The general matrix-matrix multiplication (GEMM) is a fundamental operation in most scientific, engineering, and data applications. There is an everlasting desire to make this operation run faster. Optimized numerical libraries like Intel® oneAPI Math Kernel Library (oneMKL) typically offer parallel high-performing GEMM implementations to leverage the concurrent threads supported by modern multi-core architectures. This strategy works well when multiplying large matrices because all cores are used efficiently. When multiplying small matrices, however, individual GEMM calls may not optimally use all the cores. Developers wanting to improve utilization usually batch multiple independent small GEMM operations into a group and then spawn multiple threads for different GEMM instances within the group. While this is a classic example of an embarrassingly parallel approach, making it run optimally requires a significant programming effort that involves threads creation/termination, synchronization, and load balancing. That is, until now.

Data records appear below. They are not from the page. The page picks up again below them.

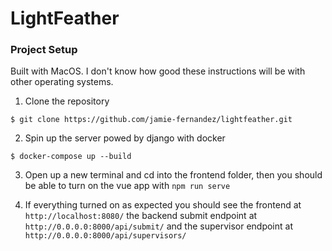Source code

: # LightFeather

### Project Setup

Built with MacOS. I don't know how good these instructions will be with other operating systems.

1. Clone the repository
```
$ git clone https://github.com/jamie-fernandez/lightfeather.git
```

2. Spin up the server powed by django with docker
```
$ docker-compose up --build
```

3. Open up a new terminal and cd into the frontend folder, then you should be able to turn on the vue app with `npm run serve`

4. If everything turned on as expected you should see the frontend at `http://localhost:8080/` the backend submit endpoint at `http://0.0.0.0:8000/api/submit/` and the supervisor endpoint at `http://0.0.0.0:8000/api/supervisors/`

oneMKL 11.3 Beta (part of Intel® oneAPI Base & HPC Toolkit 2016 Beta) includes a new flavor of GEMM feature called "Batch GEMM". This allows users to achieve the same objective described above with minimal programming effort. Users can specify multiple independent GEMM operations, which can be of different matrix sizes and different parameters, through a single call to the "Batch GEMM" API. At runtime, oneMKL will intelligently execute all of the matrix multiplications so as to optimize overall performance. Here is an example that shows how "Batch GEMM" works:
Example
Let A0, A1 be two real double precision 4x4 matrices; Let B0, B1 be two real double precision 8x4 matrices. We'd like to perform these operations:
C0 = 1.0 * A0 * B0T , and C1 = 1.0 * A1 * B1T
where C0 and C1 are two real double precision 4x8 result matrices.
Again, let X0, X1 be two real double precision 3x6 matrices; Let Y0, Y1 be another two real double precision 3x6 matrices. We'd like to perform these operations:
Z0 = 1.0 * X0 * Y0T + 2.0 * Z0, and Z1 = 1.0 * X1 * Y1T + 2.0 * Z1
where Z0 and Z1 are two real double precision 3x3 result matrices.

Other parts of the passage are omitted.